I've used 123 Magic since he was 3, so I always just send him to his room as hitting is an automatic time- out.  There's no discussion; he knows he shouldn't do it and talking about it just reinforces the behavior by giving him attention. 

Is the scenario you described pretty typical?  Are there consequences for you daughter as well if she is provoking him?  In my house, if DD gets caught "baiting" her brother she gets in trouble too.  That would include refusing to stop annoying him intentionally.  Granted that can be hard to figure out since, unlike her brother, she is capable of being subtle, but once I caught on that she was doing it on purpose it only took a couple of times before she stopped.  Yet another way she's different from her brother- consequences are actually effective on her! 

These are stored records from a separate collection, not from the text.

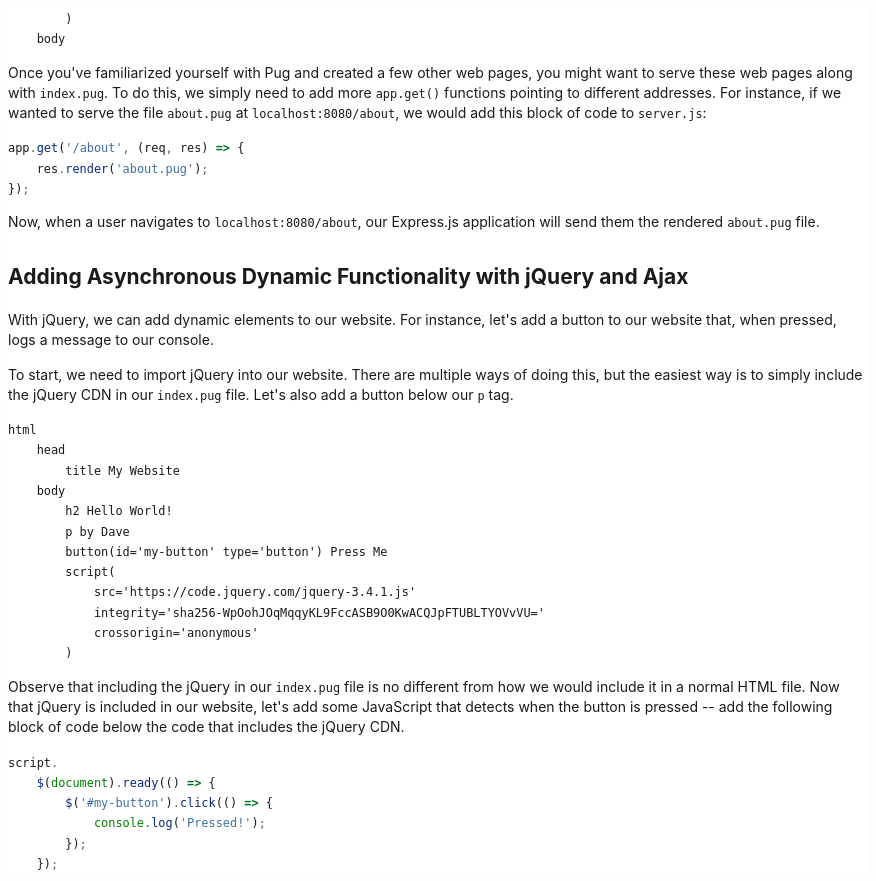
 ```
		)
	body
```

Once you've familiarized yourself with Pug and created a few other web pages, you might want to serve these web pages along with `index.pug`. To do this, we simply need to add more `app.get()` functions pointing to different addresses. For instance, if we wanted to serve the file `about.pug` at `localhost:8080/about`, we would add this block of code to `server.js`:

```javascript
app.get('/about', (req, res) => {
	res.render('about.pug');
});
```

Now, when a user navigates to `localhost:8080/about`, our Express.js application will send them the rendered `about.pug` file.

## Adding Asynchronous Dynamic Functionality with jQuery and Ajax

With jQuery, we can add dynamic elements to our website. For instance, let's add a button to our website that, when pressed, logs a message to our console.

To start, we need to import jQuery into our website. There are multiple ways of doing this, but the easiest way is to simply include the jQuery CDN in our `index.pug` file. Let's also add a button below our `p` tag.

```
html
	head
		title My Website
	body
		h2 Hello World!
		p by Dave
		button(id='my-button' type='button') Press Me
		script(
            src='https://code.jquery.com/jquery-3.4.1.js'
            integrity='sha256-WpOohJOqMqqyKL9FccASB9O0KwACQJpFTUBLTYOVvVU='
            crossorigin='anonymous'
		)
```

Observe that including the jQuery in our `index.pug` file is no different from how we would include it in a normal HTML file. Now that jQuery is included in our website, let's add some JavaScript that detects when the button is pressed -- add the following block of code below the code that includes the jQuery CDN.

```javascript
script.
	$(document).ready(() => {
		$('#my-button').click(() => {
			console.log('Pressed!');
		});
	});
```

If you haven't already, check out 123 Magic- it's simple, easy and effective.  Other than that, all I can think of is to supervise closely, and maybe don't leave them alone together if either of them are even a little irritable.  Although I'm not sure how practical that advise is, since I personally try to avoid being in the same room as my son for more than 15 or 20 minutes at a time after his meds have worn off.  DH and I do a lot of tag- team parenting in the evenings.  

Mine are 20 months apart, same order and sex as yours.

They just started fighting about 6 months ago, but it can be due to my daughter being plain old annoying.

Do you think your son's meds are where they need to be dose wise and that he doesn't need an increase?

DO you think it could be due to frustration?

Im having problems with my 8 yr old adhd son hitting his sister (who is 18 months younger than him).  My son seems to get easily annoyed with her.......for example today Im outside hanging out washing and I can hear them inside the house (windows open) and my son asked my daughter to stop (obviously she was annoying him)  but she did'nt and after asking her 3 times and she did'nt stop so he wacked her one.  She had a red slap mark on her bare skin. He has also recently pushed her on 2 seperate occassions and she has hurt herself from banging into a wall as a result of being pushed.

I recently started the meds and whilst we do notice a difference, I wouldn't say it's a huge difference.

For anyone else who has a child that hits out at a sibling, what do you do regarding punishments.

We have given my son time outs, early bed time, loss of priveleges, positive reinsforcement when playing well and explaining and talking to him all to no avail.

Thanks

Candycane

Read 1-2-3 Magic. And try to keep them separated.